* [ABOUT THIS TASK]:
The records must be duplicated exactly, with every picture left out.

GIVEN DATA: Begin

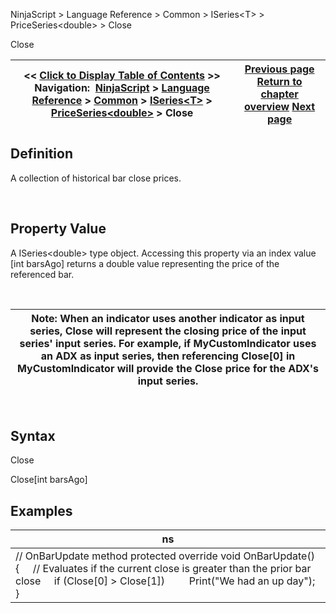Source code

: ﻿


NinjaScript \> Language Reference \> Common \> ISeries\<T\> \> PriceSeries\<double\> \> Close






















Close







| \<\< [Click to Display Table of Contents](close.md) \>\> **Navigation:**     [NinjaScript](ninjascript-1.md) \> [Language Reference](language_reference_wip-1.md) \> [Common](common-1.md) \> [ISeries\<T\>](iseriest-1.md) \> [PriceSeries\<double\>](priceseries-1.md) \> Close | [Previous page](priceseries-1.md) [Return to chapter overview](priceseries-1.md) [Next page](closes-1.md) |
| --- | --- |











## Definition


A collection of historical bar close prices.


 


## Property Value


A ISeries\<double\> type object. Accessing this property via an index value \[int barsAgo] returns a double value representing the price of the referenced bar.


 




| Note: When an indicator uses another indicator as input series, Close will represent the closing price of the input series' input series. For example, if MyCustomIndicator uses an ADX as input series, then referencing Close\[0] in MyCustomIndicator will provide the Close price for the ADX's input series. |
| --- |



 


## Syntax


Close  

Close\[int barsAgo]


## 


## 


## Examples




| ns |
| --- |
| // OnBarUpdate method protected override void OnBarUpdate() {      // Evaluates if the current close is greater than the prior bar close      if (Close\[0] \> Close\[1])          Print("We had an up day"); } |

GIVEN DATA: End

* [WRITTEN RESPONSE]:
Source code

: ﻿


NinjaScript \> Language Reference \> Common \> ISeries\<T\> \> PriceSeries\<double\> \> Close






















Close







| \<\< [Click to Display Table of Contents](close.md) \>\> **Navigation:**     [NinjaScript](ninjascript-1.md) \> [Language Reference](language_reference_wip-1.md) \> [Common](common-1.md) \> [ISeries\<T\>](iseriest-1.md) \> [PriceSeries\<double\>](priceseries-1.md) \> Close | [Previous page](priceseries-1.md) [Return to chapter overview](priceseries-1.md) [Next page](closes-1.md) |
| --- | --- |











## Definition


A collection of historical bar close prices.


 


## Property Value


A ISeries\<double\> type object. Accessing this property via an index value \[int barsAgo] returns a double value representing the price of the referenced bar.


 




| Note: When an indicator uses another indicator as input series, Close will represent the closing price of the input series' input series. For example, if MyCustomIndicator uses an ADX as input series, then referencing Close\[0] in MyCustomIndicator will provide the Close price for the ADX's input series. |
| --- |



 


## Syntax


Close  

Close\[int barsAgo]


## 


## 


## Examples




| ns |
| --- |
| // OnBarUpdate method protected override void OnBarUpdate() {      // Evaluates if the current close is greater than the prior bar close      if (Close\[0] \> Close\[1])          Print("We had an up day"); } |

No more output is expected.